■ Exercise goal
From the first line to the last, print the records exactly.

■ Source material
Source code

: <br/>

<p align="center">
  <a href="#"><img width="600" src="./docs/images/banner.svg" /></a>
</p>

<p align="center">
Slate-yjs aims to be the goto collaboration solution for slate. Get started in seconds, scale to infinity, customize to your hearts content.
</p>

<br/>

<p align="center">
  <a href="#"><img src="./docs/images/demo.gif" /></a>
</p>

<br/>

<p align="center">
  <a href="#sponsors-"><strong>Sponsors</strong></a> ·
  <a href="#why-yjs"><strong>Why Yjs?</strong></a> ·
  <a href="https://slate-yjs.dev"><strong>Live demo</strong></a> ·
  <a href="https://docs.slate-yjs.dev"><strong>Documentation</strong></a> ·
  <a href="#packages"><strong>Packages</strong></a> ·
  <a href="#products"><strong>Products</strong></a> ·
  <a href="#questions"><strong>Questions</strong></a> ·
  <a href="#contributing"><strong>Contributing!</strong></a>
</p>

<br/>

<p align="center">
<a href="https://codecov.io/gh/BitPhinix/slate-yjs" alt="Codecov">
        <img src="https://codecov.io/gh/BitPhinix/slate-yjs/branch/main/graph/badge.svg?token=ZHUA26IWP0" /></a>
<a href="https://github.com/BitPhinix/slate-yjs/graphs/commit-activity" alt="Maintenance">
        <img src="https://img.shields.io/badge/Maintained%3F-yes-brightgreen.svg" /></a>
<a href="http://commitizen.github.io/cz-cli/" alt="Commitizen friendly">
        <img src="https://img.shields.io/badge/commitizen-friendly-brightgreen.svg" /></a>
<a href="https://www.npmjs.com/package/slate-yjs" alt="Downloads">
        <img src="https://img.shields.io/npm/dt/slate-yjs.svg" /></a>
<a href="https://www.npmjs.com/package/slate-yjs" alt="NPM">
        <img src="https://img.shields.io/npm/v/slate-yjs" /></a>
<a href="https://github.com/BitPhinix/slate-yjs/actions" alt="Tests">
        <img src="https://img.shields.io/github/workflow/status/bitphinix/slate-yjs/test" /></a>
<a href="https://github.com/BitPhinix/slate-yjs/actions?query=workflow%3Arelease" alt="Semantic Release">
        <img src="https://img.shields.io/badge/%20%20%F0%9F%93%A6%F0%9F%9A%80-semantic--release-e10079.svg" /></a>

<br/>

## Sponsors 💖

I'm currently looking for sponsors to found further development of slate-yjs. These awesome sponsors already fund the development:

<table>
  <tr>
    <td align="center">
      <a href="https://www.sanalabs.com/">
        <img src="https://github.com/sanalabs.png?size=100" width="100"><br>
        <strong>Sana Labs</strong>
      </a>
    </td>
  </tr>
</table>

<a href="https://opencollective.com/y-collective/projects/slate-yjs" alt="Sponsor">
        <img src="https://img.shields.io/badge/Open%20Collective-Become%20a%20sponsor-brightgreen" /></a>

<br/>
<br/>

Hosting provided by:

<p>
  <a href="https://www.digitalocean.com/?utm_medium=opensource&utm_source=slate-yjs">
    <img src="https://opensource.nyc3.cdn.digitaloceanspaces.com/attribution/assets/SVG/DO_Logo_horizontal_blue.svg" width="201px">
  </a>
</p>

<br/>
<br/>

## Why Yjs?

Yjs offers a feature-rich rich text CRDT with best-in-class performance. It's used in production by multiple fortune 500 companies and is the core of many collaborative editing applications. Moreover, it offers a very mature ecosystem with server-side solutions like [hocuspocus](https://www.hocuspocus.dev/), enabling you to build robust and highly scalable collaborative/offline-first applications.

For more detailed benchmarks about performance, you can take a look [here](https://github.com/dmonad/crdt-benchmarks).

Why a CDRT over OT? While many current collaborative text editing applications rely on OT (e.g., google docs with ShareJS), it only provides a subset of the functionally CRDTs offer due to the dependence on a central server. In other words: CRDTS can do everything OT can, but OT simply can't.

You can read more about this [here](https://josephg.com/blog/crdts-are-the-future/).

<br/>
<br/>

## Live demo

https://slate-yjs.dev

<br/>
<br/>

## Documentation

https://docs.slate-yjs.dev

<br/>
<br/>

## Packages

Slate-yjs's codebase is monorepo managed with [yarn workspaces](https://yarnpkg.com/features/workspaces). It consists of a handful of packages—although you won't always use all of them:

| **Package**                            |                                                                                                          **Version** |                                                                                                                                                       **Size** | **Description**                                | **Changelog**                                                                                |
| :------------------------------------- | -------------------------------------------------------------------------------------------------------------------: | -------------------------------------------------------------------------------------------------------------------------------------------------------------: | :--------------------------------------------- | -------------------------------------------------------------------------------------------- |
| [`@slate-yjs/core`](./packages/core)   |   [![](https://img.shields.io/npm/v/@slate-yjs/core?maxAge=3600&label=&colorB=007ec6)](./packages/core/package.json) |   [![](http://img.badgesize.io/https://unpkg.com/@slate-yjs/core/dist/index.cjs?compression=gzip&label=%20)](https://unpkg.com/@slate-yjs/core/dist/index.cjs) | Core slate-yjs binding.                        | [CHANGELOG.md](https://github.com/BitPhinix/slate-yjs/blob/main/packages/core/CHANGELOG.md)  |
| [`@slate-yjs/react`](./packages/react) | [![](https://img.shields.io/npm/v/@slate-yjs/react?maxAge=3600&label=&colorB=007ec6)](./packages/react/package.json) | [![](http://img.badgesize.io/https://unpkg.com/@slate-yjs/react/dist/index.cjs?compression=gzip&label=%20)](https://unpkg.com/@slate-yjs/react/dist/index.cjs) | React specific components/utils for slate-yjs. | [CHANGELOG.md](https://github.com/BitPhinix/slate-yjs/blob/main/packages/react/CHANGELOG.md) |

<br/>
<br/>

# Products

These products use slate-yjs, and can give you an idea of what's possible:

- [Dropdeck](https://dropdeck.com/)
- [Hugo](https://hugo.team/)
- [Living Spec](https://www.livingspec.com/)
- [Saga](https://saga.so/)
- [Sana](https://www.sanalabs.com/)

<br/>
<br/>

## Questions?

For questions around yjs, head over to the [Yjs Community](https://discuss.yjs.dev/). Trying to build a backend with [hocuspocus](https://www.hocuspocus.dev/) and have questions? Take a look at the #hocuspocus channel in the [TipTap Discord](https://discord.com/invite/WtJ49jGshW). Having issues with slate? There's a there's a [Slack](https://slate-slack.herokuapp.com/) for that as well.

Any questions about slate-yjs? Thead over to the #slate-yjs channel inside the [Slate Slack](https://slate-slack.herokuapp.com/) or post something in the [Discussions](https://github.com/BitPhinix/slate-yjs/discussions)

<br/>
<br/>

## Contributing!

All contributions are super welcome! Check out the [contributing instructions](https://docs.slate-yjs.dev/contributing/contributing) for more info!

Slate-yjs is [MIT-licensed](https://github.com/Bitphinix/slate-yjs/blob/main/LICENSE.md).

■ Result of this exercise
Source code

: <br/>

<p align="center">
  <a href="#"><img width="600" src="./docs/images/banner.svg" /></a>
</p>

<p align="center">
Slate-yjs aims to be the goto collaboration solution for slate. Get started in seconds, scale to infinity, customize to your hearts content.
</p>

<br/>

<p align="center">
  <a href="#"><img src="./docs/images/demo.gif" /></a>
</p>

<br/>

<p align="center">
  <a href="#sponsors-"><strong>Sponsors</strong></a> ·
  <a href="#why-yjs"><strong>Why Yjs?</strong></a> ·
  <a href="https://slate-yjs.dev"><strong>Live demo</strong></a> ·
  <a href="https://docs.slate-yjs.dev"><strong>Documentation</strong></a> ·
  <a href="#packages"><strong>Packages</strong></a> ·
  <a href="#products"><strong>Products</strong></a> ·
  <a href="#questions"><strong>Questions</strong></a> ·
  <a href="#contributing"><strong>Contributing!</strong></a>
</p>

<br/>

<p align="center">
<a href="https://codecov.io/gh/BitPhinix/slate-yjs" alt="Codecov">
        <img src="https://codecov.io/gh/BitPhinix/slate-yjs/branch/main/graph/badge.svg?token=ZHUA26IWP0" /></a>
<a href="https://github.com/BitPhinix/slate-yjs/graphs/commit-activity" alt="Maintenance">
        <img src="https://img.shields.io/badge/Maintained%3F-yes-brightgreen.svg" /></a>
<a href="http://commitizen.github.io/cz-cli/" alt="Commitizen friendly">
        <img src="https://img.shields.io/badge/commitizen-friendly-brightgreen.svg" /></a>
<a href="https://www.npmjs.com/package/slate-yjs" alt="Downloads">
        <img src="https://img.shields.io/npm/dt/slate-yjs.svg" /></a>
<a href="https://www.npmjs.com/package/slate-yjs" alt="NPM">
        <img src="https://img.shields.io/npm/v/slate-yjs" /></a>
<a href="https://github.com/BitPhinix/slate-yjs/actions" alt="Tests">
        <img src="https://img.shields.io/github/workflow/status/bitphinix/slate-yjs/test" /></a>
<a href="https://github.com/BitPhinix/slate-yjs/actions?query=workflow%3Arelease" alt="Semantic Release">
        <img src="https://img.shields.io/badge/%20%20%F0%9F%93%A6%F0%9F%9A%80-semantic--release-e10079.svg" /></a>

<br/>

## Sponsors 💖

I'm currently looking for sponsors to found further development of slate-yjs. These awesome sponsors already fund the development:

<table>
  <tr>
    <td align="center">
      <a href="https://www.sanalabs.com/">
        <img src="https://github.com/sanalabs.png?size=100" width="100"><br>
        <strong>Sana Labs</strong>
      </a>
    </td>
  </tr>
</table>

<a href="https://opencollective.com/y-collective/projects/slate-yjs" alt="Sponsor">
        <img src="https://img.shields.io/badge/Open%20Collective-Become%20a%20sponsor-brightgreen" /></a>

<br/>
<br/>

Hosting provided by:

<p>
  <a href="https://www.digitalocean.com/?utm_medium=opensource&utm_source=slate-yjs">
    <img src="https://opensource.nyc3.cdn.digitaloceanspaces.com/attribution/assets/SVG/DO_Logo_horizontal_blue.svg" width="201px">
  </a>
</p>

<br/>
<br/>

## Why Yjs?

Yjs offers a feature-rich rich text CRDT with best-in-class performance. It's used in production by multiple fortune 500 companies and is the core of many collaborative editing applications. Moreover, it offers a very mature ecosystem with server-side solutions like [hocuspocus](https://www.hocuspocus.dev/), enabling you to build robust and highly scalable collaborative/offline-first applications.

For more detailed benchmarks about performance, you can take a look [here](https://github.com/dmonad/crdt-benchmarks).

Why a CDRT over OT? While many current collaborative text editing applications rely on OT (e.g., google docs with ShareJS), it only provides a subset of the functionally CRDTs offer due to the dependence on a central server. In other words: CRDTS can do everything OT can, but OT simply can't.

You can read more about this [here](https://josephg.com/blog/crdts-are-the-future/).

<br/>
<br/>

## Live demo

https://slate-yjs.dev

<br/>
<br/>

## Documentation

https://docs.slate-yjs.dev

<br/>
<br/>

## Packages

Slate-yjs's codebase is monorepo managed with [yarn workspaces](https://yarnpkg.com/features/workspaces). It consists of a handful of packages—although you won't always use all of them:

| **Package**                            |                                                                                                          **Version** |                                                                                                                                                       **Size** | **Description**                                | **Changelog**                                                                                |
| :------------------------------------- | -------------------------------------------------------------------------------------------------------------------: | -------------------------------------------------------------------------------------------------------------------------------------------------------------: | :--------------------------------------------- | -------------------------------------------------------------------------------------------- |
| [`@slate-yjs/core`](./packages/core)   |   [![](https://img.shields.io/npm/v/@slate-yjs/core?maxAge=3600&label=&colorB=007ec6)](./packages/core/package.json) |   [![](http://img.badgesize.io/https://unpkg.com/@slate-yjs/core/dist/index.cjs?compression=gzip&label=%20)](https://unpkg.com/@slate-yjs/core/dist/index.cjs) | Core slate-yjs binding.                        | [CHANGELOG.md](https://github.com/BitPhinix/slate-yjs/blob/main/packages/core/CHANGELOG.md)  |
| [`@slate-yjs/react`](./packages/react) | [![](https://img.shields.io/npm/v/@slate-yjs/react?maxAge=3600&label=&colorB=007ec6)](./packages/react/package.json) | [![](http://img.badgesize.io/https://unpkg.com/@slate-yjs/react/dist/index.cjs?compression=gzip&label=%20)](https://unpkg.com/@slate-yjs/react/dist/index.cjs) | React specific components/utils for slate-yjs. | [CHANGELOG.md](https://github.com/BitPhinix/slate-yjs/blob/main/packages/react/CHANGELOG.md) |

<br/>
<br/>

# Products

These products use slate-yjs, and can give you an idea of what's possible:

- [Dropdeck](https://dropdeck.com/)
- [Hugo](https://hugo.team/)
- [Living Spec](https://www.livingspec.com/)
- [Saga](https://saga.so/)
- [Sana](https://www.sanalabs.com/)

<br/>
<br/>

## Questions?

For questions around yjs, head over to the [Yjs Community](https://discuss.yjs.dev/). Trying to build a backend with [hocuspocus](https://www.hocuspocus.dev/) and have questions? Take a look at the #hocuspocus channel in the [TipTap Discord](https://discord.com/invite/WtJ49jGshW). Having issues with slate? There's a there's a [Slack](https://slate-slack.herokuapp.com/) for that as well.

Any questions about slate-yjs? Thead over to the #slate-yjs channel inside the [Slate Slack](https://slate-slack.herokuapp.com/) or post something in the [Discussions](https://github.com/BitPhinix/slate-yjs/discussions)

<br/>
<br/>

## Contributing!

All contributions are super welcome! Check out the [contributing instructions](https://docs.slate-yjs.dev/contributing/contributing) for more info!

Slate-yjs is [MIT-licensed](https://github.com/Bitphinix/slate-yjs/blob/main/LICENSE.md).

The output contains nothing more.